Your task
Retrieve all lines below that have the string "Main".

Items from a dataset
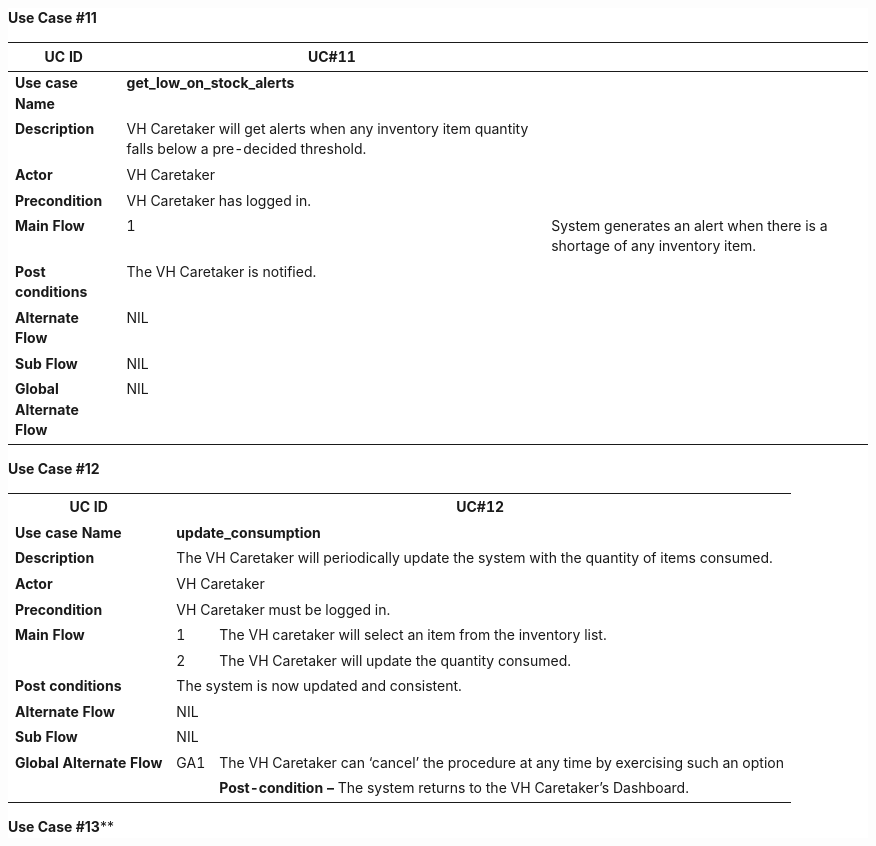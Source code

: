 **Use Case #11**



|**UC ID**|UC#11||
| - | - | :- |
|**Use case Name**|**get\_low\_on\_stock\_alerts**||
|**Description**|VH Caretaker will get alerts when any inventory item quantity falls below a pre-decided threshold.||
|**Actor**|VH Caretaker||
|**Precondition**|VH Caretaker has logged in.||
|**Main Flow**|1|System generates an alert when there is a shortage of any inventory item.|
|**Post conditions**|The VH Caretaker is notified.||
|**Alternate Flow**|NIL||
|**Sub Flow**|NIL||
|**Global Alternate Flow**|NIL||

**Use Case #12**



<table><tr><th colspan="1" valign="top"><b>UC ID</b></th><th colspan="2" valign="top">UC#12</th></tr>
<tr><td colspan="1" valign="top"><b>Use case Name</b></td><td colspan="2" valign="top"><b>update_consumption</b></td></tr>
<tr><td colspan="1" valign="top"><b>Description</b></td><td colspan="2" valign="top">The VH Caretaker will periodically update the system with the quantity of items consumed.</td></tr>
<tr><td colspan="1" valign="top"><b>Actor</b></td><td colspan="2" valign="top">VH Caretaker</td></tr>
<tr><td colspan="1" valign="top"><b>Precondition</b></td><td colspan="2" valign="top">VH Caretaker must be logged in.</td></tr>
<tr><td colspan="1" rowspan="2" valign="top"><b>Main Flow</b></td><td colspan="1">1</td><td colspan="1">The VH caretaker will select an item from the inventory list.</td></tr>
<tr><td colspan="1" valign="top">2</td><td colspan="1" valign="top">The VH Caretaker will update the quantity consumed.</td></tr>
<tr><td colspan="1"><b>Post conditions</b></td><td colspan="2">The system is now updated and consistent.</td></tr>
<tr><td colspan="1" valign="top"><b>Alternate Flow</b></td><td colspan="2" valign="top">NIL</td></tr>
<tr><td colspan="1" valign="top"><b>Sub Flow</b></td><td colspan="2" valign="top">NIL</td></tr>
<tr><td colspan="1" rowspan="2" valign="top"><b>Global Alternate Flow</b></td><td colspan="1">GA1</td><td colspan="1">The VH Caretaker can ‘cancel’ the procedure at any time by exercising such an option</td></tr>
<tr><td colspan="1"></td><td colspan="1" valign="top"><b>Post-condition –</b> The system returns to the VH Caretaker’s Dashboard.</td></tr>
</table>

**Use Case #13****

Finished exercise
|**Main Flow**|1|System generates an alert when there is a shortage of any inventory item.|
<tr><td colspan="1" rowspan="2" valign="top"><b>Main Flow</b></td><td colspan="1">1</td><td colspan="1">The VH caretaker will select an item from the inventory list.</td></tr>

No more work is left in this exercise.